ASSIGNED TASK
Scan the data, and whenever a line contains "excluded", copy it.

PROVIDED ENTRIES

┏━━

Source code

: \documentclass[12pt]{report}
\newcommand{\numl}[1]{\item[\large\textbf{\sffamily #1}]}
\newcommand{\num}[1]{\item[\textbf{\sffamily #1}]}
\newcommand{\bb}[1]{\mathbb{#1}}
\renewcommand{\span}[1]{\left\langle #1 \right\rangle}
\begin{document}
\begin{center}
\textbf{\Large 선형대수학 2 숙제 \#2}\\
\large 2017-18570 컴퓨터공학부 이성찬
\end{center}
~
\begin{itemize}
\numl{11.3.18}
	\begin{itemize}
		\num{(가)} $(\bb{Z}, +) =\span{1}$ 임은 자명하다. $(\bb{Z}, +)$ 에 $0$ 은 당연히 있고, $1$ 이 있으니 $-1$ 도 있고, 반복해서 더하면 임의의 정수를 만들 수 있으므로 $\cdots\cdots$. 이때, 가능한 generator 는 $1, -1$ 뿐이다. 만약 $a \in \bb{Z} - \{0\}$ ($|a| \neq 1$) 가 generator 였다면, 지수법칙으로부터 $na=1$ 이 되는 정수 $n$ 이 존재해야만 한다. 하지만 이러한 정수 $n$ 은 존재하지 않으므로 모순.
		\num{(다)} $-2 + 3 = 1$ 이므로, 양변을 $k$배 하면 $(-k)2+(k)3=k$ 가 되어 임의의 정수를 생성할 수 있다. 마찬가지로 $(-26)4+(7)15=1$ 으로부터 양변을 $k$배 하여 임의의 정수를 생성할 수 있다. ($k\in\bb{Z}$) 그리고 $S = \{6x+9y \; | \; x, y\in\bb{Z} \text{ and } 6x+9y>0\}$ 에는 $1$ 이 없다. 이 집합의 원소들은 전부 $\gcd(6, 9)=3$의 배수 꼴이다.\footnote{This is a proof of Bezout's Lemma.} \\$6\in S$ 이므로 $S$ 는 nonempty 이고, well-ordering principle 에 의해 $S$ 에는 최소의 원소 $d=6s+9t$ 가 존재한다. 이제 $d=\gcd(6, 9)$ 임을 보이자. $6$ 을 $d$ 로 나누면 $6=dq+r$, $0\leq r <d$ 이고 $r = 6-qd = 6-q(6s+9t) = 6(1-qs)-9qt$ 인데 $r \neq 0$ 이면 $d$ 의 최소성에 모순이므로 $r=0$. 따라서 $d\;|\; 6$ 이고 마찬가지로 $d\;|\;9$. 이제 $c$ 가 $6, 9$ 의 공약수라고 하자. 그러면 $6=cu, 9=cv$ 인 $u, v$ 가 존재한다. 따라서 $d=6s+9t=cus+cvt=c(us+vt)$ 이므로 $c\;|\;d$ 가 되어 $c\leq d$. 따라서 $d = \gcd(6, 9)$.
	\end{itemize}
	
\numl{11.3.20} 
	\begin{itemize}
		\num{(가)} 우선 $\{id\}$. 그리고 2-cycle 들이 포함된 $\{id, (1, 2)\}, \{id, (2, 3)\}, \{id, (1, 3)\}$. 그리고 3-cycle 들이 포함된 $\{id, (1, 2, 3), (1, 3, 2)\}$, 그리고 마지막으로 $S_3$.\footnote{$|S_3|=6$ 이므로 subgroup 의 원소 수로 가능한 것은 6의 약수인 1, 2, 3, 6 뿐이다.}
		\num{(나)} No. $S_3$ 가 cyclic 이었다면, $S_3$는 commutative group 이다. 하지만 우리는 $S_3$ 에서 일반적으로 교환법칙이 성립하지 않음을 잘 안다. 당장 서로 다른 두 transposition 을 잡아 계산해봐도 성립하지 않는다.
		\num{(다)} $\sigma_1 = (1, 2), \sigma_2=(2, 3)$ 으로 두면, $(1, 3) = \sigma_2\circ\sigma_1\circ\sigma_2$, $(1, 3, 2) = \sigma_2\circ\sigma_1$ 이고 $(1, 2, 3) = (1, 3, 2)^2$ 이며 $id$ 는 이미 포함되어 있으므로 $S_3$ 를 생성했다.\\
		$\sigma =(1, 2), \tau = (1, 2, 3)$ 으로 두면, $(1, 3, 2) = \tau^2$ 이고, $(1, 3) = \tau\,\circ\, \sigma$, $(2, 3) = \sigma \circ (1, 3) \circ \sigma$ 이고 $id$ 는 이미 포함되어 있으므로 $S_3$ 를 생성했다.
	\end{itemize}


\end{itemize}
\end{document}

┗━━
┏━━

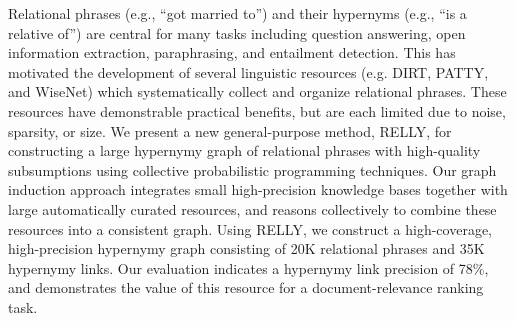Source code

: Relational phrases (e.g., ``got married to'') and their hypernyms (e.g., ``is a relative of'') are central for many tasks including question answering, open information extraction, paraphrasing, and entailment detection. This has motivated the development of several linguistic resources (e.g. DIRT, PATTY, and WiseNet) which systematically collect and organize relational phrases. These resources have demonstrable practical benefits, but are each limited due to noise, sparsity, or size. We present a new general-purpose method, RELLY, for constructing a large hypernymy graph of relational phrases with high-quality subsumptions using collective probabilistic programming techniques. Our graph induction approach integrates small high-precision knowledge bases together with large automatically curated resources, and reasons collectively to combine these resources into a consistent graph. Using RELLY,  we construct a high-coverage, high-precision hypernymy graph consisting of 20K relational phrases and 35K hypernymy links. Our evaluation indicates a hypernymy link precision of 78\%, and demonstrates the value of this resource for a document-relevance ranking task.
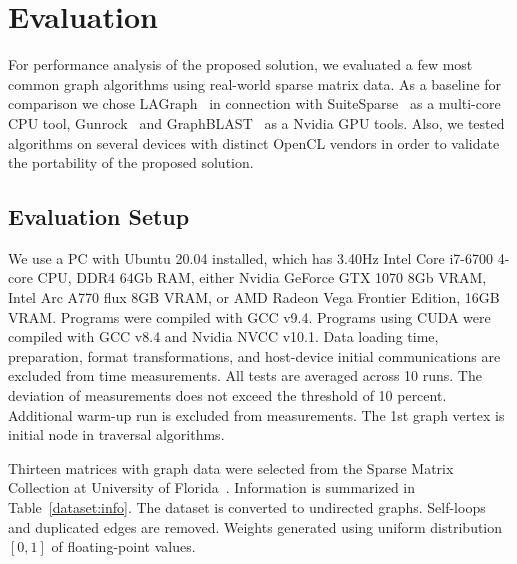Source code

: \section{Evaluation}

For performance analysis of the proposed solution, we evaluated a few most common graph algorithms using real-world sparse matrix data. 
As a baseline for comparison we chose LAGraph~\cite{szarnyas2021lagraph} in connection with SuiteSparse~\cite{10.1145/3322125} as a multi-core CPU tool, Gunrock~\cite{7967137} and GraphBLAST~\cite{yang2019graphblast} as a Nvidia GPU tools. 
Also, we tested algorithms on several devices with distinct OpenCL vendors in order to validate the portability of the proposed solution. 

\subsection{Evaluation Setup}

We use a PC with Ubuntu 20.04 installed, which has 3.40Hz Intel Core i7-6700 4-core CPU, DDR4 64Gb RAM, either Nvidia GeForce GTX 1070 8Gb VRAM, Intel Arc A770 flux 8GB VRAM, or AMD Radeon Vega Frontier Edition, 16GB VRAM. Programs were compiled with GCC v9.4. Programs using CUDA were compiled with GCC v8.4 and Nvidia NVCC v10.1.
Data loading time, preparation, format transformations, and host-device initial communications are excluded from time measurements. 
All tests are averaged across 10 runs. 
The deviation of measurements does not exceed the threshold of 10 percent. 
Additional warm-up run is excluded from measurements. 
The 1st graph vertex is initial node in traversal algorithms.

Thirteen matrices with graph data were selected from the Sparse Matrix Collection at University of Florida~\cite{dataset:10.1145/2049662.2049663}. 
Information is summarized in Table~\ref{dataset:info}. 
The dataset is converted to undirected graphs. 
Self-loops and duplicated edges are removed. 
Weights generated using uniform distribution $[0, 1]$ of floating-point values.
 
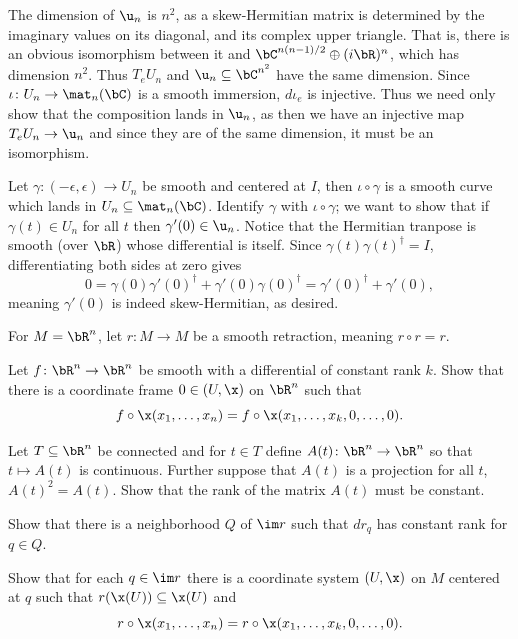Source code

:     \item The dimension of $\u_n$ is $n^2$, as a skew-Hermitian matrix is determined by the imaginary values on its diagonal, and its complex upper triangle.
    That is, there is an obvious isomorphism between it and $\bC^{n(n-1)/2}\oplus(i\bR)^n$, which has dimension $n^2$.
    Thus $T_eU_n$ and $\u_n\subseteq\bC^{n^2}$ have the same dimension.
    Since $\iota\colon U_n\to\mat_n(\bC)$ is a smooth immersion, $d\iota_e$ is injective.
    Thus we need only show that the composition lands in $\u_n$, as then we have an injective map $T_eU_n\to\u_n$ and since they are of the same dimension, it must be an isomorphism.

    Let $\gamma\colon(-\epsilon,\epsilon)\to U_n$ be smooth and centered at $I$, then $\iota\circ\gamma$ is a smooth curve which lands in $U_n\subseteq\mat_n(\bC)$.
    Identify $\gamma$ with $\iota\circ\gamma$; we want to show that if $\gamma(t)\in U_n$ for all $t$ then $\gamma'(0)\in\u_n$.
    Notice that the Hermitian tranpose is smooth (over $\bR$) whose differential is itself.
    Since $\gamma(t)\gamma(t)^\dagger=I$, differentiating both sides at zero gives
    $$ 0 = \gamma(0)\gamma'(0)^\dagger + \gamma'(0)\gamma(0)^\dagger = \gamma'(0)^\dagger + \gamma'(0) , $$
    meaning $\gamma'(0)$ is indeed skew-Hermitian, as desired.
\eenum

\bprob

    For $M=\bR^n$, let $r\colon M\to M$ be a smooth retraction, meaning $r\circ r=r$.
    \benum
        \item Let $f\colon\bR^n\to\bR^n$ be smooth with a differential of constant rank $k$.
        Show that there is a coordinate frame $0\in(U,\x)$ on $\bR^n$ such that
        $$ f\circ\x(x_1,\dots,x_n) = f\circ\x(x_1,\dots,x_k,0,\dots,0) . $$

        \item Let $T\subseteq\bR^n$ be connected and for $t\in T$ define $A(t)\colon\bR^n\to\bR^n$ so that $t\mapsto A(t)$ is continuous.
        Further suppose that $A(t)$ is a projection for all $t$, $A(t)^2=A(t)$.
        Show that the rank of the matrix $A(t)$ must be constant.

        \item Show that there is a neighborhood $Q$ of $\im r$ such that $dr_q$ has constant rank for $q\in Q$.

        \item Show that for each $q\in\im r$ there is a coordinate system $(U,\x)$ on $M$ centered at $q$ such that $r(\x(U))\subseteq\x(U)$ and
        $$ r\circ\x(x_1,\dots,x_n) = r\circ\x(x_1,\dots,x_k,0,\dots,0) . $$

┗━━

EXERCISE RESULT
Data loading time, preparation, format transformations, and host-device initial communications are excluded from time measurements. 
Additional warm-up run is excluded from measurements. 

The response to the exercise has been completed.